- [What you should do]: Only these lines of the data below are wanted: the one with "- **Debt Reduction**: Debt", the one with "- **Validation System**: Input", and any lines between them, each repeated exactly.

=== Data listing ===

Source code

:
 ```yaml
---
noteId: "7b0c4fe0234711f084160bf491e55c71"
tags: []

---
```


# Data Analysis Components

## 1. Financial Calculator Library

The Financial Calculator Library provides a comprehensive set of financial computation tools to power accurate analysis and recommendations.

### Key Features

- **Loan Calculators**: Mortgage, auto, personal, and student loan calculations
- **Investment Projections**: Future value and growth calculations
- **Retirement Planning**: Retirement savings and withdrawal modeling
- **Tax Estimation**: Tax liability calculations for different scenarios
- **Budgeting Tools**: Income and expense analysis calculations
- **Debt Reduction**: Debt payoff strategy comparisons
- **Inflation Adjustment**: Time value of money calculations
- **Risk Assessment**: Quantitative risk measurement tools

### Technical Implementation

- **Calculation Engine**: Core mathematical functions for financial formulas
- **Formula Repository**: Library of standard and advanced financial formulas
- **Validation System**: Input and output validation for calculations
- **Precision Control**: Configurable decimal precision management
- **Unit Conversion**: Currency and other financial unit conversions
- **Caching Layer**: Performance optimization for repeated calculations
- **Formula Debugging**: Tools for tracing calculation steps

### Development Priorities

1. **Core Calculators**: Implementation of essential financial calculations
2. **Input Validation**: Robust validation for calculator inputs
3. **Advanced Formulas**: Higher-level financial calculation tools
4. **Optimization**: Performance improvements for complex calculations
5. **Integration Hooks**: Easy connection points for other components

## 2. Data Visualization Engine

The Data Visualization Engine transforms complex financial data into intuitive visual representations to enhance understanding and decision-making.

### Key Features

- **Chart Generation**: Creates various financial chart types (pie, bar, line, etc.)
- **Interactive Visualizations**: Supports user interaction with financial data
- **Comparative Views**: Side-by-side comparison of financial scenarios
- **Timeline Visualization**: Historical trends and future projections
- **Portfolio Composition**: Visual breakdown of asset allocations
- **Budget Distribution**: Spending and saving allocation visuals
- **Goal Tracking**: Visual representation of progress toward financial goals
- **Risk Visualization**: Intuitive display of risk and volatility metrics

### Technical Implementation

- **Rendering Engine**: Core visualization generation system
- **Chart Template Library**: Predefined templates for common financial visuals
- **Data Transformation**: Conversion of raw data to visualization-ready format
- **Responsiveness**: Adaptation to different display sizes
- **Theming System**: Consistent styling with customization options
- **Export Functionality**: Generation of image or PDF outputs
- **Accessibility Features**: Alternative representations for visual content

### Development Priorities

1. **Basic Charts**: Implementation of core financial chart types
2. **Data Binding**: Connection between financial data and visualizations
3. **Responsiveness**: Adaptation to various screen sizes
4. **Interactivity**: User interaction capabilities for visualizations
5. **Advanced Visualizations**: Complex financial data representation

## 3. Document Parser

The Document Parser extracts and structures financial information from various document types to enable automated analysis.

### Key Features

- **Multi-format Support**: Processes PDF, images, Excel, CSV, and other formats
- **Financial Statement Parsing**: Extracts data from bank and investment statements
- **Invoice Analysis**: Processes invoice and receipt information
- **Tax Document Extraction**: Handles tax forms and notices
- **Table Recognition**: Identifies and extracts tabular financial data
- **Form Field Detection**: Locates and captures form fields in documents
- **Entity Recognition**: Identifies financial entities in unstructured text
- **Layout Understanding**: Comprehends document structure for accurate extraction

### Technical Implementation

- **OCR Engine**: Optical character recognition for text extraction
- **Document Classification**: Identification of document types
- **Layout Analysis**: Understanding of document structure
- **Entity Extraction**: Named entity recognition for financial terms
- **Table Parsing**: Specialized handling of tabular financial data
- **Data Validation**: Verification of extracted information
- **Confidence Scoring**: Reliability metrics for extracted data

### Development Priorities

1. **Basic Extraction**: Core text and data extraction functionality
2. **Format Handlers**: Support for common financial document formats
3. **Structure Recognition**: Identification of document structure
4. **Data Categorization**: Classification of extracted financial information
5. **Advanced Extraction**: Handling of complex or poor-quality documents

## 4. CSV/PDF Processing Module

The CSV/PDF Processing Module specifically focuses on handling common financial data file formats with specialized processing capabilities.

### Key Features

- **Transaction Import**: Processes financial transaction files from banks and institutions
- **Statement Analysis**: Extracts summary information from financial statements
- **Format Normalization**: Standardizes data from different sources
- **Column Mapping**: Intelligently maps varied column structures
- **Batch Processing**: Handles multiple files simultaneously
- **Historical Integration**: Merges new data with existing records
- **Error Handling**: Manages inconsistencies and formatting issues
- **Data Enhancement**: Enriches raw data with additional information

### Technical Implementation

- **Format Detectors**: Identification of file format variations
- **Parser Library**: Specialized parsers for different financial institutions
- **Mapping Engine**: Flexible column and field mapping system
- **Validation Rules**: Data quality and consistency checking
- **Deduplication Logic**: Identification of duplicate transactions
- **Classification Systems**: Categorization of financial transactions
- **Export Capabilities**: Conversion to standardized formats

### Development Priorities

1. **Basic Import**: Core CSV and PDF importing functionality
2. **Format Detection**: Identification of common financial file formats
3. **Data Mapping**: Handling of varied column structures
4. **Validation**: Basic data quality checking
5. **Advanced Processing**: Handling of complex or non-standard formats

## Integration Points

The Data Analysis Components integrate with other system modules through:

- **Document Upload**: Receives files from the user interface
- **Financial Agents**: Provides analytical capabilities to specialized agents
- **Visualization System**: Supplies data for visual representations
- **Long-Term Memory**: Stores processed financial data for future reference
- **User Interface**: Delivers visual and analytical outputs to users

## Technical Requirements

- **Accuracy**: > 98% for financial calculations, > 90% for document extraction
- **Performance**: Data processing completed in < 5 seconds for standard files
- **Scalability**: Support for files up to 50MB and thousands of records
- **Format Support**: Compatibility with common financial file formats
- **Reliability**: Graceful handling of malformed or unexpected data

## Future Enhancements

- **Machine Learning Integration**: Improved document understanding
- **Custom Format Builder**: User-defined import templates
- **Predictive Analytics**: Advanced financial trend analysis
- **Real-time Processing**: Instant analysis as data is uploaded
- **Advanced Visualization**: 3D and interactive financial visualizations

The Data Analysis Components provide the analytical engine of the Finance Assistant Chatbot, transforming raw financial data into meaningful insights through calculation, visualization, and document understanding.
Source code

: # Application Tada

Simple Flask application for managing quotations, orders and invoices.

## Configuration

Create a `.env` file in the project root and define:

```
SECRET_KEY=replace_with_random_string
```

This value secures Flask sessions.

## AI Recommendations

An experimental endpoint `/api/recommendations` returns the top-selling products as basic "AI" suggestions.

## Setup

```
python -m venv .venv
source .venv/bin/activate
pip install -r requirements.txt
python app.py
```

===

- [Exercise result]:
- **Debt Reduction**: Debt payoff strategy comparisons
- **Inflation Adjustment**: Time value of money calculations
- **Risk Assessment**: Quantitative risk measurement tools

### Technical Implementation

- **Calculation Engine**: Core mathematical functions for financial formulas
- **Formula Repository**: Library of standard and advanced financial formulas
- **Validation System**: Input and output validation for calculations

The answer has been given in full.